1

Background: Working through different techniques to retrieve remote directory information over FTP within PowerShell.

The script below seems to be a popular way of retrieving remote directory details using the 'off-the-shelf' FTP ListDirectoryDetails available in PowerShell. (link1, link2, link3) and it works well.
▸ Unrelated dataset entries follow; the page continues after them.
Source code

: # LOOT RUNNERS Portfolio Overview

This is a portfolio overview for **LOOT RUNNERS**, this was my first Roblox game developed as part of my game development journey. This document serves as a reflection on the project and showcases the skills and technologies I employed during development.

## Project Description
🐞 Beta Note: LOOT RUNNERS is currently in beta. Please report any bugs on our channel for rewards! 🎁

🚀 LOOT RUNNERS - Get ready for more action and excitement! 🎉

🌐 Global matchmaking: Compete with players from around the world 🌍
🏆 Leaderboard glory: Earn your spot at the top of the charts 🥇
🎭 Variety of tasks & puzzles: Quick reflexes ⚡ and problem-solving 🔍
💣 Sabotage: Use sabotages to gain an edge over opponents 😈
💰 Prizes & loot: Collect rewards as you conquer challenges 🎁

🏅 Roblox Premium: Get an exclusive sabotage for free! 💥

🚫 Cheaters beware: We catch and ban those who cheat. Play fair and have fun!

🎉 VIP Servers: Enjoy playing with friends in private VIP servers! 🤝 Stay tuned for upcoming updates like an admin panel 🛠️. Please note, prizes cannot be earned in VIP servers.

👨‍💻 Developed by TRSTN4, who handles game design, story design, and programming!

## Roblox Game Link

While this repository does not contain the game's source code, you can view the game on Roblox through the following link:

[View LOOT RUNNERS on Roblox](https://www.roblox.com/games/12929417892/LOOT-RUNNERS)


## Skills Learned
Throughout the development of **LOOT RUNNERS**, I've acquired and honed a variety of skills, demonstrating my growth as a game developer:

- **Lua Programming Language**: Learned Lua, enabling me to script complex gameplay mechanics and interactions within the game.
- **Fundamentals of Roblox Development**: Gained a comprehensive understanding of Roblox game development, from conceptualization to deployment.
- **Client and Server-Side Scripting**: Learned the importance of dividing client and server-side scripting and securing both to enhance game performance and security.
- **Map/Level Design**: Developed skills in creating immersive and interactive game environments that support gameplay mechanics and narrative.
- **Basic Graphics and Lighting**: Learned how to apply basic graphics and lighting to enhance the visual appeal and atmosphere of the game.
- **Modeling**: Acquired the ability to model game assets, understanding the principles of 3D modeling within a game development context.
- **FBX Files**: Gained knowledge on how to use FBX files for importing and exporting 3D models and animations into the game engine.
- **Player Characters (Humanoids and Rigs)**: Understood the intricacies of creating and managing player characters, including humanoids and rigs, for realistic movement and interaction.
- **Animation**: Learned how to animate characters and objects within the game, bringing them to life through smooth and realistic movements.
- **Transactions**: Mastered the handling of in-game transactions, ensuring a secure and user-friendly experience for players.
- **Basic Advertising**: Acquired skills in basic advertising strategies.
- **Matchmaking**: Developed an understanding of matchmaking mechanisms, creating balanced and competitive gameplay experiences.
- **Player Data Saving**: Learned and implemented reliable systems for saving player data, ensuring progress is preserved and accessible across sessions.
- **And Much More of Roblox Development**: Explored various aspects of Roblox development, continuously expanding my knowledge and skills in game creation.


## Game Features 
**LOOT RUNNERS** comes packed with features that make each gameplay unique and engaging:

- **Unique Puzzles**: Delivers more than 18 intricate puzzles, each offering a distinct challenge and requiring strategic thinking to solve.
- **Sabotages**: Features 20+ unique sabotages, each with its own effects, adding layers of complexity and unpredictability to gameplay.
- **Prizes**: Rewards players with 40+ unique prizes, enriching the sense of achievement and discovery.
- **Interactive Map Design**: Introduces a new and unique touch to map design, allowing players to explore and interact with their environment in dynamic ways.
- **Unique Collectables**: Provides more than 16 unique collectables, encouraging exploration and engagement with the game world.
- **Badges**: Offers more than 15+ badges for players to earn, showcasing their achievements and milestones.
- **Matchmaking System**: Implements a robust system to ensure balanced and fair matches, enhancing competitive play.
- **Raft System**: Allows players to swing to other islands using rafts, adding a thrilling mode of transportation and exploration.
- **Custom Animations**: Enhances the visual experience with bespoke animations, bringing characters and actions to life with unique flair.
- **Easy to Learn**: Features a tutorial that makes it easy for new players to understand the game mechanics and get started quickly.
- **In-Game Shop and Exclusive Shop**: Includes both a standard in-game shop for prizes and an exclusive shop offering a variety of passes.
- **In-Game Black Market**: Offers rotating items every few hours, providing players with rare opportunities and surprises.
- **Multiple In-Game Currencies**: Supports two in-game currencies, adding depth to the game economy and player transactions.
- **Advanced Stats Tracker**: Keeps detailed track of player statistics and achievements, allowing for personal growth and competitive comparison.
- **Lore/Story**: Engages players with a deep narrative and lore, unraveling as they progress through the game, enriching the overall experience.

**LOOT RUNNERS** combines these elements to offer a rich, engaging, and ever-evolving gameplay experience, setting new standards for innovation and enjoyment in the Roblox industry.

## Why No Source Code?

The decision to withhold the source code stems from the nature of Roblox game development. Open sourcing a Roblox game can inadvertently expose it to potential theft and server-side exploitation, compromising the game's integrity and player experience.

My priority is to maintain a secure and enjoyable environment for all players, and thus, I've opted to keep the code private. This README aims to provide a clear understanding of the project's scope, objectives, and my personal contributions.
$server = "ftp://servername"
$ftp = [system.net.ftpwebrequest] [system.net.webrequest]::create($server)
$ftp.method = [system.net.WebRequestMethods+ftp]::listdirectorydetails
$response = $ftp.getresponse()
$stream = $response.getresponsestream()

  $buffer = new-object System.Byte[] 1024 
  $encoding = new-object System.Text.AsciiEncoding 

  $outputBuffer = "" 
  $foundMore = $false 

  ## Read all the data available from the stream, writing it to the 
  ## output buffer when done. 
  do 
  { 
    ## Allow data to buffer for a bit 
    start-sleep -m 1000 

    ## Read what data is available 
    $foundmore = $false 
    $stream.ReadTimeout = 1000 

    do 
    { 
      try 
      { 
        $read = $stream.Read($buffer, 0, 1024) 

        if($read -gt 0) 
        { 
          $foundmore = $true 
          $outputBuffer += ($encoding.GetString($buffer, 0, $read)) 
        } 
      } catch { $foundMore = $false; $read = 0 } 
    } while($read -gt 0) 
  } while($foundmore) 

  $outputBuffer 

As the do loop starts, a delay is set. When multiple folders are being retrieved, the delay is multiplied by the number of folders. So the shorter the delay, the faster the download. I dropped it to 100, a ten-fold improvement and it worked fine. But not being a guru in these things, I don't really understand the need for the delay, nor the consequences for having insufficient delay.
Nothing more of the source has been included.